**Records supplied**

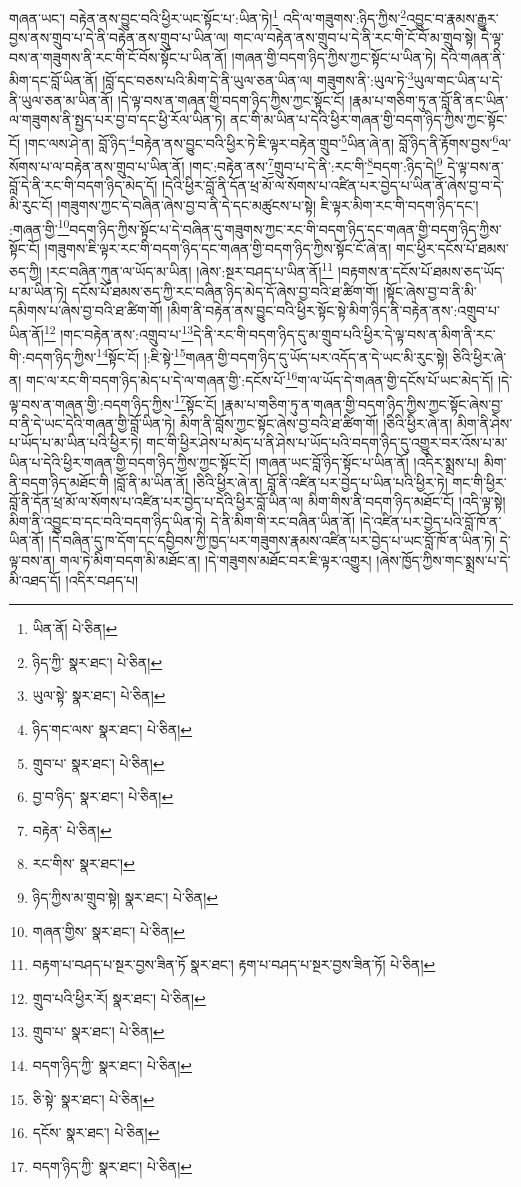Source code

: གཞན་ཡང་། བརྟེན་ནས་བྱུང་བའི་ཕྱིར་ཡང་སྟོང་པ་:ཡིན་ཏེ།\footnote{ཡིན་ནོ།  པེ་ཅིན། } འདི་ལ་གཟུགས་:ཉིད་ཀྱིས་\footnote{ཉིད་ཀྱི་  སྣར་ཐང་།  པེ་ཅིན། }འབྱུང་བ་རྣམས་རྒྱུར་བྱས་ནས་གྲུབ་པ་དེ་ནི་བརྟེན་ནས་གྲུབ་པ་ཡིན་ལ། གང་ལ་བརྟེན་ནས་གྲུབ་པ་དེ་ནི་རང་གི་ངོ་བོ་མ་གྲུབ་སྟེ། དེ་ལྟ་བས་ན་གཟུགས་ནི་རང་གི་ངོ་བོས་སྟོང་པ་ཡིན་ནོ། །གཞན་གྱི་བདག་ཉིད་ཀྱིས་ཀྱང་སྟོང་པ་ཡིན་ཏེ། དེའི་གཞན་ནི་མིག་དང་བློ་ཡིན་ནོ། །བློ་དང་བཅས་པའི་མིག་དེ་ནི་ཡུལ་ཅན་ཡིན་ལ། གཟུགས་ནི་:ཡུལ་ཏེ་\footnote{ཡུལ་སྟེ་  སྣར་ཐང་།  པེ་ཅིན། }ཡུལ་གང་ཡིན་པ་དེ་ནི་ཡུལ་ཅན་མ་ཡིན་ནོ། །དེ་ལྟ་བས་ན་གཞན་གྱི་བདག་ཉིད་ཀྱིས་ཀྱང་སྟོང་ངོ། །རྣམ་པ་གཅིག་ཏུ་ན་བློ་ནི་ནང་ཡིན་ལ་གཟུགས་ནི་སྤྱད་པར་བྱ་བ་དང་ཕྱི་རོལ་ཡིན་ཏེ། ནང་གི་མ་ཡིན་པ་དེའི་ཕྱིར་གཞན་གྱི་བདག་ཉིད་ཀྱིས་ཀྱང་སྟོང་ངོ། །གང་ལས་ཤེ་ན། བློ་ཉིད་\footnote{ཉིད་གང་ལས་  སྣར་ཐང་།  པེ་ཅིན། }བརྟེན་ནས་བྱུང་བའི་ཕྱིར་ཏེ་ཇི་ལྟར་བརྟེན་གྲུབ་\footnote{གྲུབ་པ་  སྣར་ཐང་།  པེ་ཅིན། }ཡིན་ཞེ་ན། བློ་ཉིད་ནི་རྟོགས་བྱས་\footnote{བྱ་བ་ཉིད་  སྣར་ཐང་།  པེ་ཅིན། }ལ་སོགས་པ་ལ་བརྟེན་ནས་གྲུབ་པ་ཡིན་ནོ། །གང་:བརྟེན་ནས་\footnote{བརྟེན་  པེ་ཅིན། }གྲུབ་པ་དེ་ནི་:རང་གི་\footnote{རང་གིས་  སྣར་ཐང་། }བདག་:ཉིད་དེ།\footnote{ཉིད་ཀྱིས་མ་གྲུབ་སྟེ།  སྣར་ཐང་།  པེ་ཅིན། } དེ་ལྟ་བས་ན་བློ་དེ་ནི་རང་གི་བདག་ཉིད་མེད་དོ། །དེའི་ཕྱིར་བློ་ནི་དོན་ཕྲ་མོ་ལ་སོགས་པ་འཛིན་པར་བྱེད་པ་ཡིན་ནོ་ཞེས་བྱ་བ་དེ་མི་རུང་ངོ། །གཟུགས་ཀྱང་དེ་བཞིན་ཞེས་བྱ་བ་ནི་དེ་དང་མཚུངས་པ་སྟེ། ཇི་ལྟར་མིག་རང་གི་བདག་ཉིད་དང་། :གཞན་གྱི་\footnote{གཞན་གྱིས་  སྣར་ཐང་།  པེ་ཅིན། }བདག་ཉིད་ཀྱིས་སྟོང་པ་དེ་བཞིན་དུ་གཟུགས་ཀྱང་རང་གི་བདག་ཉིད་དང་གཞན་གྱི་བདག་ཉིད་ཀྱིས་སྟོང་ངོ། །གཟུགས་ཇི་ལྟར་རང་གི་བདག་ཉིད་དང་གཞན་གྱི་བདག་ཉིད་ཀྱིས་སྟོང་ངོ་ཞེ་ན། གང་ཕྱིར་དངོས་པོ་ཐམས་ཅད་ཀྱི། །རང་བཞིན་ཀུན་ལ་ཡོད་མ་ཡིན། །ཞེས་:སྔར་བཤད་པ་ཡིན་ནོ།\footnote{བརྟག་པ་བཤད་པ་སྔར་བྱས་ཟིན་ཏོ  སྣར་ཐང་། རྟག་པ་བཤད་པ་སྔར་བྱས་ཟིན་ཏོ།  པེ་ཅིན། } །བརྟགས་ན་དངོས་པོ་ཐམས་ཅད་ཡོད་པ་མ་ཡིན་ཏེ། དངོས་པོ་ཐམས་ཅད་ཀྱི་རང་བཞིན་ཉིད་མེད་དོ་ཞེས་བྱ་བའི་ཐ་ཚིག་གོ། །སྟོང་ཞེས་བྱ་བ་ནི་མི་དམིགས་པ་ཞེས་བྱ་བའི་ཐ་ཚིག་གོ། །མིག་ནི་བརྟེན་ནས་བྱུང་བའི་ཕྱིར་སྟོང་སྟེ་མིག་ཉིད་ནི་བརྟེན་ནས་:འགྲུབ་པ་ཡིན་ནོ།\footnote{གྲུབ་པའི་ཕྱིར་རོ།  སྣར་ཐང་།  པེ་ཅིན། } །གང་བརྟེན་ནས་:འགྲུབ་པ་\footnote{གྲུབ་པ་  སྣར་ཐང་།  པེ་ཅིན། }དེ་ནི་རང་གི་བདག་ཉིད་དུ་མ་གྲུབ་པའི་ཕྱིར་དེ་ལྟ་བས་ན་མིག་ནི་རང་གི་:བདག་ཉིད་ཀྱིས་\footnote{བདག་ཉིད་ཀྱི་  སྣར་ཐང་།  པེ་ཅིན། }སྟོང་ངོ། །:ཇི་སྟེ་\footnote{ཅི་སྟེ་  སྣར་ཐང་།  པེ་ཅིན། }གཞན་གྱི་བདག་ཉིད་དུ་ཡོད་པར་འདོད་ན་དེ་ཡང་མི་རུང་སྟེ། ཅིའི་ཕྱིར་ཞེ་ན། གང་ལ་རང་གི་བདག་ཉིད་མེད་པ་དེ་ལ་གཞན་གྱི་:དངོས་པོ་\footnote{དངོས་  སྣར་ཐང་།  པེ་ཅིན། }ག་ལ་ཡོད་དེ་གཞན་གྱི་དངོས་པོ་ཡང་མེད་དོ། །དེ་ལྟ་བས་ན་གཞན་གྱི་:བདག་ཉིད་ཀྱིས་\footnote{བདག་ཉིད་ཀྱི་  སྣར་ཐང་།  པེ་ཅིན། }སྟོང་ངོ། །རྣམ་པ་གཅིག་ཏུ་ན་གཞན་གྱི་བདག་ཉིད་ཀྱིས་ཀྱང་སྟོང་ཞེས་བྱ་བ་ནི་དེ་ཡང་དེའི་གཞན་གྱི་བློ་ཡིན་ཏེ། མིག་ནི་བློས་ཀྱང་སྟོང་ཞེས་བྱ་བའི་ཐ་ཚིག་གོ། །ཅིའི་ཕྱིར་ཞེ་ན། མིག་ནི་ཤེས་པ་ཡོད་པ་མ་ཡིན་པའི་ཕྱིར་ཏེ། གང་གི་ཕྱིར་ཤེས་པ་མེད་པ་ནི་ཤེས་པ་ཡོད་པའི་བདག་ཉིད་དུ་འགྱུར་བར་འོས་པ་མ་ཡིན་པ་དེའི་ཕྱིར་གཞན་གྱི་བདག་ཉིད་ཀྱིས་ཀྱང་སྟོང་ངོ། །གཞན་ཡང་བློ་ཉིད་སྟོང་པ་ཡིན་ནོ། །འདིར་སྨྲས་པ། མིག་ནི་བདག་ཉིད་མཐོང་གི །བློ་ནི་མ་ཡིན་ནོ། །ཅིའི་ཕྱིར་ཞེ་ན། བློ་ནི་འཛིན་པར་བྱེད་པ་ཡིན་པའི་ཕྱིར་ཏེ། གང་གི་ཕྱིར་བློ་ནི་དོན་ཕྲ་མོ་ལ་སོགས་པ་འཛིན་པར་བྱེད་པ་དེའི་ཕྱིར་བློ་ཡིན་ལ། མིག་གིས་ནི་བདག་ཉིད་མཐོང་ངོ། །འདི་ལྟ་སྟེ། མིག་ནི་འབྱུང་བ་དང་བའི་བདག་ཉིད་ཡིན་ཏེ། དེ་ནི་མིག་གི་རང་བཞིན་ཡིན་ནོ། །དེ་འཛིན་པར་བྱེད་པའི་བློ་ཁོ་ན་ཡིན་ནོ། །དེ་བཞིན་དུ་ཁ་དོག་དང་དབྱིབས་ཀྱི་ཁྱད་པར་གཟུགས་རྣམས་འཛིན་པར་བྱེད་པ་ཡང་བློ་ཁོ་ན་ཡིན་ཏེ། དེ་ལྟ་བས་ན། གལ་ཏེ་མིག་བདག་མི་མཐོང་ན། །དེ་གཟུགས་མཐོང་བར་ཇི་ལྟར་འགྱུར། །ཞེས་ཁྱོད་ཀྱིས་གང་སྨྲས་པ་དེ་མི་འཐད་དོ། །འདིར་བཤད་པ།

==

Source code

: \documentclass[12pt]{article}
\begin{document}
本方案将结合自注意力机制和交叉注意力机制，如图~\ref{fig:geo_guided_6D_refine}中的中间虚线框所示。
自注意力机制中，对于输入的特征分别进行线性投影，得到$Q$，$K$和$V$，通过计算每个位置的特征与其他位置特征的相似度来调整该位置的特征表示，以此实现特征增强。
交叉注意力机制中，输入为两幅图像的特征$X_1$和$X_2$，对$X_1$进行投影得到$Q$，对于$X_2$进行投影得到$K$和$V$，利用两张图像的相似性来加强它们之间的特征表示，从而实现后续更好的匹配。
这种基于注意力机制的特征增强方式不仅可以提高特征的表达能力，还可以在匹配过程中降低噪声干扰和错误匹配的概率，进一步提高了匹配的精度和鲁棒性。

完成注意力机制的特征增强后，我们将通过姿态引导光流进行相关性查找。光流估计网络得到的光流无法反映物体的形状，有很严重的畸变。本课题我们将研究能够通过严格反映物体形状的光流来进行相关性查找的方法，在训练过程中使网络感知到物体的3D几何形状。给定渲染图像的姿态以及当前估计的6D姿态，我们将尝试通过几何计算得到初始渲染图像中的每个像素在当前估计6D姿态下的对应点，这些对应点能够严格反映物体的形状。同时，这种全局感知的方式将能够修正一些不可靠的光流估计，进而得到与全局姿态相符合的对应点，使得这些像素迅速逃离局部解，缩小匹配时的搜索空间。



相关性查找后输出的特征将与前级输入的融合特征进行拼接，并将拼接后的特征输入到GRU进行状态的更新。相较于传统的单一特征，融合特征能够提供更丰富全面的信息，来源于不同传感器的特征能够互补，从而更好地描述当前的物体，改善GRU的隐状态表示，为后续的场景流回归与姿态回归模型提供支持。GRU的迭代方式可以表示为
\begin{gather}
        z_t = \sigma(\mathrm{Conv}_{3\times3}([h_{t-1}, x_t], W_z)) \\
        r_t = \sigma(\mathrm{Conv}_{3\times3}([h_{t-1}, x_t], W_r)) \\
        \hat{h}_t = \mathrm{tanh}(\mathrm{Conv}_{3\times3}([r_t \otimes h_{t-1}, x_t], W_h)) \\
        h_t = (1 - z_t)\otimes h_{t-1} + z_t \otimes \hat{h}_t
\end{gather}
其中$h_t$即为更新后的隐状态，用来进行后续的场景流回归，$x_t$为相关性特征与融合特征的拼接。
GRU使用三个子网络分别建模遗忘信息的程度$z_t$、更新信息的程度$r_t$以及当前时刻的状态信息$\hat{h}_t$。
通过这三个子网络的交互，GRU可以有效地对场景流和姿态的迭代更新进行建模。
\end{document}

--

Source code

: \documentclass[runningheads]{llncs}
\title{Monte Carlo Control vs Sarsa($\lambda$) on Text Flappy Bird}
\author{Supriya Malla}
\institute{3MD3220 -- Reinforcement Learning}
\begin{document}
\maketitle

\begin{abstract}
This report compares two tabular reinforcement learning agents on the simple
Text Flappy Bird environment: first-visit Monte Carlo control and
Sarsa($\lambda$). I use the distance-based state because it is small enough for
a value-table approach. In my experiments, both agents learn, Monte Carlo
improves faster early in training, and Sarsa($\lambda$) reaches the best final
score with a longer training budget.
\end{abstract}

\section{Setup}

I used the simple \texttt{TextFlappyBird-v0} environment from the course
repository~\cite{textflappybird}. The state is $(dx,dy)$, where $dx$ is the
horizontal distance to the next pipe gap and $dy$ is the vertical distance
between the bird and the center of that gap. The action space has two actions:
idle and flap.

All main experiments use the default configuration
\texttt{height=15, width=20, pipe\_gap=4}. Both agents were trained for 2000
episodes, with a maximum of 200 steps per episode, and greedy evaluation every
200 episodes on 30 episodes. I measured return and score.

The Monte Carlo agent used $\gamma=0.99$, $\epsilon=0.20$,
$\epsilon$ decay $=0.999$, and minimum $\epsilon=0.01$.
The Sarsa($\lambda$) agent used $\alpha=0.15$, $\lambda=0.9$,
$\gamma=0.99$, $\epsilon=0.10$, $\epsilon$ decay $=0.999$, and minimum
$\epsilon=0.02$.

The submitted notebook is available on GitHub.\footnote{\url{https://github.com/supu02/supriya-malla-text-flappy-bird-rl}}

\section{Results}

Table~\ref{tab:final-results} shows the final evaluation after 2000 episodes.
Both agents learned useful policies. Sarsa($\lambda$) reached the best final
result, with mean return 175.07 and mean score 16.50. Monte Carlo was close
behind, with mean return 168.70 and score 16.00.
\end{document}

**Prompt**
For this exercise, find all lines in the records containing the word "sigma" and copy them.

**Solved exercise**
        z_t = \sigma(\mathrm{Conv}_{3\times3}([h_{t-1}, x_t], W_z)) \\
        r_t = \sigma(\mathrm{Conv}_{3\times3}([h_{t-1}, x_t], W_r)) \\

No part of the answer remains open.